Tuesday, April 12, 2005

Burgess Meredith and Gautama Buddha Ate My Brain!!!

Well, thanks to the miracle of dollar DVDs I've finally seen something that I never thought I'd see in a trillion years.. the spectacle of Peter Lind Hayes and Jeff Bridges making out. Truly one of cinema's most "THIS CAN'T BE HAPPENING!!!" moments. The film is The Yin and Yang of Mr. Go (1970), written and directed by none other than Burgess "Penguin" Meredith. Mr. Go is a Fu Manchu-ish supervillain (played by James Mason with a set of false teeth) who is plotting to steal Professor Robert Bannister's (Peter Lind Hayes) "Sidewinder" anti-ballistic missile shield. Go blackmails Bannister by paying James Joyce-obsessive Nero Finnighan (Jeff Bridges) to bed him as he secretly records the proceedings with a fish-eye lens, psychedelic solarized film, and a groovy soundtrack. Watching Jack Lucas hungrily give Mr. Zabladowski a big open-mouthed kiss may be as surreal a moment as ever captured on film, but this scene stands alone in Mr. Go as it actually involves a modicum of cause and effect. The rest is an incoherent jumble that reminds me of a less-lucid version of Otto Preminger's Skidoo. Among the other wonders you'll witness in The Yin and Yang of Mr. Go are:

* A supposedly comic running gag about a gut-shot CIA agent who takes forever to die. The agent is Jack MacGowran, who died of the flu after appearing as Burke Dennings in The Exorcist three years later.

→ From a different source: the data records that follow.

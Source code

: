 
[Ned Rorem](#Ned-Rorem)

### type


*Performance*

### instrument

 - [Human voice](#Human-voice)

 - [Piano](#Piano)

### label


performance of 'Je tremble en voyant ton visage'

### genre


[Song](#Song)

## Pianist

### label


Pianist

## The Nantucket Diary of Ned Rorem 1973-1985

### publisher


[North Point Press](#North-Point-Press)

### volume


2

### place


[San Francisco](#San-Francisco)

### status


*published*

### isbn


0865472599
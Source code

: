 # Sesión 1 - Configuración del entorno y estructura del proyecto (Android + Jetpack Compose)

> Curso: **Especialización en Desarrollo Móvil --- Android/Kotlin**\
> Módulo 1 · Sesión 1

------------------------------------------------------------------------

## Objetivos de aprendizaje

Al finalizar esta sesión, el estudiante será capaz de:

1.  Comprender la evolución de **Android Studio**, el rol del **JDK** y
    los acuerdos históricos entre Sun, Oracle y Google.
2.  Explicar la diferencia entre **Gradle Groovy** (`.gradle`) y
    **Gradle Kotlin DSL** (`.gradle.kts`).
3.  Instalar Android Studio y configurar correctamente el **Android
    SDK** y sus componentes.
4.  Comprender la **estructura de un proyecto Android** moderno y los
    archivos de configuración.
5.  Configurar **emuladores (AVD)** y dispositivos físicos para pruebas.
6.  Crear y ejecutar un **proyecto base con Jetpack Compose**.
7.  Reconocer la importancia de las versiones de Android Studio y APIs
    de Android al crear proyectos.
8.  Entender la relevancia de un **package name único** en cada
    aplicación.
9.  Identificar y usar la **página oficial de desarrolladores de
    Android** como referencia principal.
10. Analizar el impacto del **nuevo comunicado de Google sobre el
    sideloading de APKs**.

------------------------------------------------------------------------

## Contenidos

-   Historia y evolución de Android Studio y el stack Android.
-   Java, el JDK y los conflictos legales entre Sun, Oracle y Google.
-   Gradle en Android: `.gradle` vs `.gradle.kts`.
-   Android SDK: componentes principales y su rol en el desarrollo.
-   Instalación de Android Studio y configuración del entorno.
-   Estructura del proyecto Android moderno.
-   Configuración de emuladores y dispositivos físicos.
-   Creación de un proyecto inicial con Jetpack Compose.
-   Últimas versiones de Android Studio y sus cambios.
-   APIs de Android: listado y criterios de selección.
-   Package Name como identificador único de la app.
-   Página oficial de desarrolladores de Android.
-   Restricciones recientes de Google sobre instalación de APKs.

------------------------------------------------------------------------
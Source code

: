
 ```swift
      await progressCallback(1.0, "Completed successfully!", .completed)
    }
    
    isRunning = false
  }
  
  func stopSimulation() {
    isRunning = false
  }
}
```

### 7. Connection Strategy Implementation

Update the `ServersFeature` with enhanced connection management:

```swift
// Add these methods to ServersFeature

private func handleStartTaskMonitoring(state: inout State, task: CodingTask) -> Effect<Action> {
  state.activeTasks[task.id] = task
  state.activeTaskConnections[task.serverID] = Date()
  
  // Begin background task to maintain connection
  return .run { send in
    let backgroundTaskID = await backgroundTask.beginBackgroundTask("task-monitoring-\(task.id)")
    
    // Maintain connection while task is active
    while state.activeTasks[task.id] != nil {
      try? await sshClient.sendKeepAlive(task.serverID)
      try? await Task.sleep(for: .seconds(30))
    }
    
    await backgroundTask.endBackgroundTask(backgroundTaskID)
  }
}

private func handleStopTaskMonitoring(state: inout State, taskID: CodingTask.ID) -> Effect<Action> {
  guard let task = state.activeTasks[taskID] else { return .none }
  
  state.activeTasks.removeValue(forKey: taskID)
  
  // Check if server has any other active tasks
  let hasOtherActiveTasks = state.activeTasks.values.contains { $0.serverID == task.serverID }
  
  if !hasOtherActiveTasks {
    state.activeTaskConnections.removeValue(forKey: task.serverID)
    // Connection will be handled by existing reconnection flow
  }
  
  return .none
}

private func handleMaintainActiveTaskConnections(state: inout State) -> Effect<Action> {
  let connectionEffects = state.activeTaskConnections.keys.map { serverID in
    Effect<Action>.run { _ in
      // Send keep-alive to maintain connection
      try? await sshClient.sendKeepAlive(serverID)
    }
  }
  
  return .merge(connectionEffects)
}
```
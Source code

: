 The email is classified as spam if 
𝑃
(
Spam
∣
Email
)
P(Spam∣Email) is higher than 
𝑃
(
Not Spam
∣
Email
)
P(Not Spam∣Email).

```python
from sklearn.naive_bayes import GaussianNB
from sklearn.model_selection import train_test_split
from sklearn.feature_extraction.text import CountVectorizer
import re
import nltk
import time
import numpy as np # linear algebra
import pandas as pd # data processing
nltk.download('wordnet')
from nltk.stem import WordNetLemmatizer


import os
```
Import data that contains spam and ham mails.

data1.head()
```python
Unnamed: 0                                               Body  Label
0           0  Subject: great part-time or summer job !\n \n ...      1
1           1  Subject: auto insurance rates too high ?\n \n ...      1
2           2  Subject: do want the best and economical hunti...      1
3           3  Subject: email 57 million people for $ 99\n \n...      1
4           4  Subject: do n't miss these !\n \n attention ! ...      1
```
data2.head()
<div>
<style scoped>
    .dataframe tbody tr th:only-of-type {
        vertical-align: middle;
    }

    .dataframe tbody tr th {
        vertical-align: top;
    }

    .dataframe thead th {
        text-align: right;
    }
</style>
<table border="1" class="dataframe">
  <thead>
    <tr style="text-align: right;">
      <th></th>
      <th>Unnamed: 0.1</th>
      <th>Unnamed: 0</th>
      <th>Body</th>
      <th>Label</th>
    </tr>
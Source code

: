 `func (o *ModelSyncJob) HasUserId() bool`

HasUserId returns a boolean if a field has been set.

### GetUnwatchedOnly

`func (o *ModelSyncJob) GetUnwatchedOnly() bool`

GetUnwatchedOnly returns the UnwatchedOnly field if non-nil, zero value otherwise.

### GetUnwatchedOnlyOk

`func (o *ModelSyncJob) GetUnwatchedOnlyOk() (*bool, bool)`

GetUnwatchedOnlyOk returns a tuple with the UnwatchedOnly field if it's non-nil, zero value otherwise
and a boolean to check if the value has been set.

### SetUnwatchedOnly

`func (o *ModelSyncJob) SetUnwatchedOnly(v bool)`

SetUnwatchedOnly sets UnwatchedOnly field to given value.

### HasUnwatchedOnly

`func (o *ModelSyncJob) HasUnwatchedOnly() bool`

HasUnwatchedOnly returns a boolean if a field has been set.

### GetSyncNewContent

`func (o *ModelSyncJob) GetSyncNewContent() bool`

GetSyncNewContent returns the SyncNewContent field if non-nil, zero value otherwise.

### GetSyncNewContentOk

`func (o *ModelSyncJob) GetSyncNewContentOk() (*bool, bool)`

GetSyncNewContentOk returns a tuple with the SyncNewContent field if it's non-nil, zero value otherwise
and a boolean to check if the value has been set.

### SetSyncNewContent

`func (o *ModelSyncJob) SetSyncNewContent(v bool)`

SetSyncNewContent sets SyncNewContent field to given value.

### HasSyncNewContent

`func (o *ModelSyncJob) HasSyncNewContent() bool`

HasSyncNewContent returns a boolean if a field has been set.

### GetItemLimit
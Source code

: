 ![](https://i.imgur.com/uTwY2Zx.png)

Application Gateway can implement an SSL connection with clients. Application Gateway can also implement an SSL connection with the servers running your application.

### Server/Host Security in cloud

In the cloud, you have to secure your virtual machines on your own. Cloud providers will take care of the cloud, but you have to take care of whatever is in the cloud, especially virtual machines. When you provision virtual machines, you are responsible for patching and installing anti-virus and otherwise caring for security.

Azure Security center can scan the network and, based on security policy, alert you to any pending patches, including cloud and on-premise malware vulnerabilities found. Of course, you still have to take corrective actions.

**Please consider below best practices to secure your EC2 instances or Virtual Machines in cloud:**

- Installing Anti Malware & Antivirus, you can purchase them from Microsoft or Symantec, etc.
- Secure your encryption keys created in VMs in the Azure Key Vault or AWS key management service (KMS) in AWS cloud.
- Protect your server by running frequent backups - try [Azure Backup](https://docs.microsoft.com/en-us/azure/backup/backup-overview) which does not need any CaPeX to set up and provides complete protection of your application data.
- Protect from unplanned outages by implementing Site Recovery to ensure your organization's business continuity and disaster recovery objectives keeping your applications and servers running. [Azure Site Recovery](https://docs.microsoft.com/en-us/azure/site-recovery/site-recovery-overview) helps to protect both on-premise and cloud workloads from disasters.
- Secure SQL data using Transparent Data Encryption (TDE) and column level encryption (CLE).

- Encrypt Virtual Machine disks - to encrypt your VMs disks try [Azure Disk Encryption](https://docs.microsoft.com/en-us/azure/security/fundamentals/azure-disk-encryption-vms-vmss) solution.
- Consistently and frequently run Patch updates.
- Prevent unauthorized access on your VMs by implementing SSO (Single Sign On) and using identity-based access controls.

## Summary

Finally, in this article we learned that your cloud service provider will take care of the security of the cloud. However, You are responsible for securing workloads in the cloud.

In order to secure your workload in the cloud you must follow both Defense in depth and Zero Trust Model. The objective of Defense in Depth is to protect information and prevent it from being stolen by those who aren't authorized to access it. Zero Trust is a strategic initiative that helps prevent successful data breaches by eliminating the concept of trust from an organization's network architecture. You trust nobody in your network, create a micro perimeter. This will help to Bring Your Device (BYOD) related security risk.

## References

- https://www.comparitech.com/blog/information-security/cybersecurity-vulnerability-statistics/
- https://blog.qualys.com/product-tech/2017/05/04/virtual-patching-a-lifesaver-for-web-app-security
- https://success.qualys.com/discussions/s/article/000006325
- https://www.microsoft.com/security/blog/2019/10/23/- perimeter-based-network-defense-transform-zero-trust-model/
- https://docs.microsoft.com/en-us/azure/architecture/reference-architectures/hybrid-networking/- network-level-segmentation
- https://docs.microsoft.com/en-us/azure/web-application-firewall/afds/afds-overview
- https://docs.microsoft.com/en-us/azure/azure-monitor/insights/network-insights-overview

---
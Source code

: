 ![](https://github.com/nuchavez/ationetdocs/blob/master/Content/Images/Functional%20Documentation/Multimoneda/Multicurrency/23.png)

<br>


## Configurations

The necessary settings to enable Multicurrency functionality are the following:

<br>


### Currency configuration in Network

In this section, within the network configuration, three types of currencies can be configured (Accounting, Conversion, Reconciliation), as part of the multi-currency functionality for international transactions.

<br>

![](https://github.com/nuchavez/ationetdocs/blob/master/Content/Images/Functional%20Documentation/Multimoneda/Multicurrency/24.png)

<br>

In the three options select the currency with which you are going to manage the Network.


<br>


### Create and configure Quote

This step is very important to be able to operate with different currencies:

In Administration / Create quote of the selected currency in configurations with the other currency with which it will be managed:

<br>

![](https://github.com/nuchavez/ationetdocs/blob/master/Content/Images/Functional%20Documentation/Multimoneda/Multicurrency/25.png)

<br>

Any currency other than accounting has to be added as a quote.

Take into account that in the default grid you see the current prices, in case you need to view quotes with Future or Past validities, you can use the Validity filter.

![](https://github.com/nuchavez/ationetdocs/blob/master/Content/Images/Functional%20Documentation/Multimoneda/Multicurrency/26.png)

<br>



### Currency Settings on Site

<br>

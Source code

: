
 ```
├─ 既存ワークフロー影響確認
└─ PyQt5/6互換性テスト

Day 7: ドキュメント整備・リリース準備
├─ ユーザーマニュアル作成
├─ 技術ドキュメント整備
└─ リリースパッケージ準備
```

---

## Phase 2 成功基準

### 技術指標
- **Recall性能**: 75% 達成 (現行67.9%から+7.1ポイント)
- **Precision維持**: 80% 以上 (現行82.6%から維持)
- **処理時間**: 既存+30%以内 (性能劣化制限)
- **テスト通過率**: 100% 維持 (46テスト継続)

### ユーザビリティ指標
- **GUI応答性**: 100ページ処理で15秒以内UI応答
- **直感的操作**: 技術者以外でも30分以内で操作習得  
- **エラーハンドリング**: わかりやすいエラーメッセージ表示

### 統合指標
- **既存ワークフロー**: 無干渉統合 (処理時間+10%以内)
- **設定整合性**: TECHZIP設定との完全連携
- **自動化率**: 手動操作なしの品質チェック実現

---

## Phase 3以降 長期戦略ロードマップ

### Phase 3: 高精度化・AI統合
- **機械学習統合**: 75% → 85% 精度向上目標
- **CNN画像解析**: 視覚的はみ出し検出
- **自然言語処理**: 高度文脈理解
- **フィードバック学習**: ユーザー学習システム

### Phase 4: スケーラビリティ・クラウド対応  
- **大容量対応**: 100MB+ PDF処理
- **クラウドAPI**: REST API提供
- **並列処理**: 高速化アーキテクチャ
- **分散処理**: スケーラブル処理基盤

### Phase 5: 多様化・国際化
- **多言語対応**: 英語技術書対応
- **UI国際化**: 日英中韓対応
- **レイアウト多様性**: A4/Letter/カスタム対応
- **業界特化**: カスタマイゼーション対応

* Soundtrack music by a 5th Dimension sound-alike vocal group which crops up at the least likely moments. ("The Yiiin and the Yaaaaaaaang of Mr. Goooooooooo!!!!")

* Burgess Meredith as a zany and wise Chinese apothecary.

* Irene Tsu and James Mason getting busy inside a giant statue of the Buddha at Mr. Go's phoney funeral (all kinds of weird vibes there).

* Jeff Bridges sitting in Jack MacGowran's lap during a rickshaw ride.

* A man impaled on a wall of acupuncture needles (now that's comedy!).

* Jeff Bridges belting a CIA agent in the head with his portable typewriter (very Hunter S. Thompson).

And did I mention that the film is narrated by Gautama Buddha himself? Who uses his third eye to open Mr. Go's soul to the path of enlightenment? No? Well, you see, Gautama Buddha uses his third eye to open Mr. Go's soul to the path of enlightenment. Mr. Go also has a pet monkey that eats stew bones.

The only rational explanation I can imagine for The Yin and Yang of Mr. Go is that it must have been a thinly veiled excuse for Mason, Bridges, Meredith, and Tsu to head down to Hong Kong, hang out in clubs, get extremely stoned, and get paid for the privilege. Jeff in particular seems to have quite a nice buzz on throughout the movie. God bless dollar DVDs!

1 Comments:

Anonymous Anonymous said...

Let me give you a little comment love, Aaron. Like you, I love those dollar videos. I also enjoyed The Great St. Louis Bank Robbery, with McQueen and the most obsure supporting cast ever, and will soon watch Walter Matthau's directed GANGSTER STORY which was on the same video. My take on Yin and Yan of Mr. Go was pretty much the same as yours. That Meredith and company wanted an excuse to go to Hong Kong. Thought Mason did a pretty good job auditioning for future TV shows of Fu Manchu. Although Henry Silva's performance as Mr. Moto around this time, would give him the nod in my opinion. Jeff Bridges did indeed look unfocussed and all too willing to get down with whatever degradation was going around. Oddly this is the kind of treatment you see from Hong Kong made Hong Kong films around this era, some vague Batman/James Bond/Pulp nonsense. Probably they heard that the Hong Kong film industry was picking up and tried to show they were down for whatever the triads wanted to cast them in. I wouldn't be surprised if they didn't get some investment from the locals, but one would think they lost every single penny.